This course focuses on DS2, a fourth-generation SAS-proprietary language providing modern programming techniques and structures for parallel processing and preparing large data for analysis. A brief introduction to Hadoop, including a comparison to traditional relational databases, is included. If you are a programmer/data scientist who wants training and hands-on experience manipulating Hadoop data using powerful SAS algorithms, this class is for you.
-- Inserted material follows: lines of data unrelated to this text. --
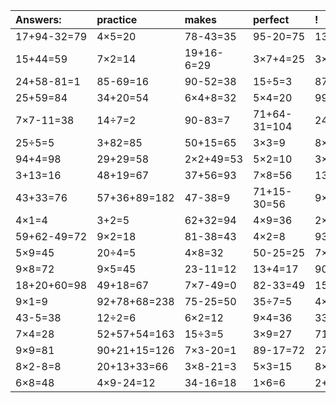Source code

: | Answers: | practice | makes | perfect | ! |
| :--- | :--- | :--- | :--- | :--- |
| 17+94-32=79 | 4×5=20 | 78-43=35 | 95-20=75 | 13-6=7 | 
| 15+44=59 | 7×2=14 | 19+16-6=29 | 3×7+4=25 | 3×4+40=52 | 
| 24+58-81=1 | 85-69=16 | 90-52=38 | 15÷5=3 | 87-62=25 | 
| 25+59=84 | 34+20=54 | 6×4+8=32 | 5×4=20 | 99+50+45=194 | 
| 7×7-11=38 | 14÷7=2 | 90-83=7 | 71+64-31=104 | 24÷6=4 | 
| 25÷5=5 | 3+82=85 | 50+15=65 | 3×3=9 | 8×6+58=106 | 
| 94+4=98 | 29+29=58 | 2×2+49=53 | 5×2=10 | 3×8=24 | 
| 3+13=16 | 48+19=67 | 37+56=93 | 7×8=56 | 13+59=72 | 
| 43+33=76 | 57+36+89=182 | 47-38=9 | 71+15-30=56 | 9×7=63 | 
| 4×1=4 | 3+2=5 | 62+32=94 | 4×9=36 | 2×5=10 | 
| 59+62-49=72 | 9×2=18 | 81-38=43 | 4×2=8 | 93-82=11 | 
| 5×9=45 | 20÷4=5 | 4×8=32 | 50-25=25 | 7×6=42 | 
| 9×8=72 | 9×5=45 | 23-11=12 | 13+4=17 | 90-23=67 | 
| 18+20+60=98 | 49+18=67 | 7×7-49=0 | 82-33=49 | 15+99-18=96 | 
| 9×1=9 | 92+78+68=238 | 75-25=50 | 35÷7=5 | 4×3=12 | 
| 43-5=38 | 12÷2=6 | 6×2=12 | 9×4=36 | 33+48=81 | 
| 7×4=28 | 52+57+54=163 | 15÷3=5 | 3×9=27 | 71-31=40 | 
| 9×9=81 | 90+21+15=126 | 7×3-20=1 | 89-17=72 | 27+13=40 | 
| 8×2-8=8 | 20+13+33=66 | 3×8-21=3 | 5×3=15 | 8×5=40 | 
| 6×8=48 | 4×9-24=12 | 34-16=18 | 1×6=6 | 2+82=84 | 
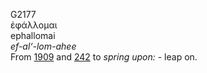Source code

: <body>
  <p>G2177<br>  ἐφάλλομαι  <br> ephallomai  <br><i>ef-al‘-lom-ahee </i><br>From <a href="g1909.htm">1909</a> and <a href="g0242.htm">242</a>  to <i>spring</i> <i>upon:</i> - leap on.<br></p>
 </body>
- describe Hadoop and its core technologies
- differentiate between Hadoop and traditional relational database management systems
- identify the similarities and differences between traditional SAS DATA steps and DS2 DATA programs
- convert a Base SAS DATA step to a DS2 DATA program
- use DS2 variable declarations, expressions, and methods for data conversion, manipulation, and conditional processing
- create user-defined packages to store, share, and execute user-defined DS2 methods
- use predefined DS2 packages for advanced data manipulation
- create and execute DS2 threads for parallel processing
- leverage the SAS In-Database Code Accelerator to execute DS2 code directly on a Hadoop cluster
- execute DS2 code in the SAS High-Performance Analytics grid using the HPDS2 procedure.
Who Can Benefit
- Experienced SAS programmers and/or data scientists who want training and hands-on experience manipulating Hadoop data using powerful SAS algorithms
- This course was written with the seasoned SAS programmer in mind. If you have completed both the SAS(R) Programming II: Manipulating Data with the DATA Step course and the SAS(R) SQL 1: Essentials course or have a solid SAS DATA step programming background and know how to write SQL joins, you should be quite comfortable in this class.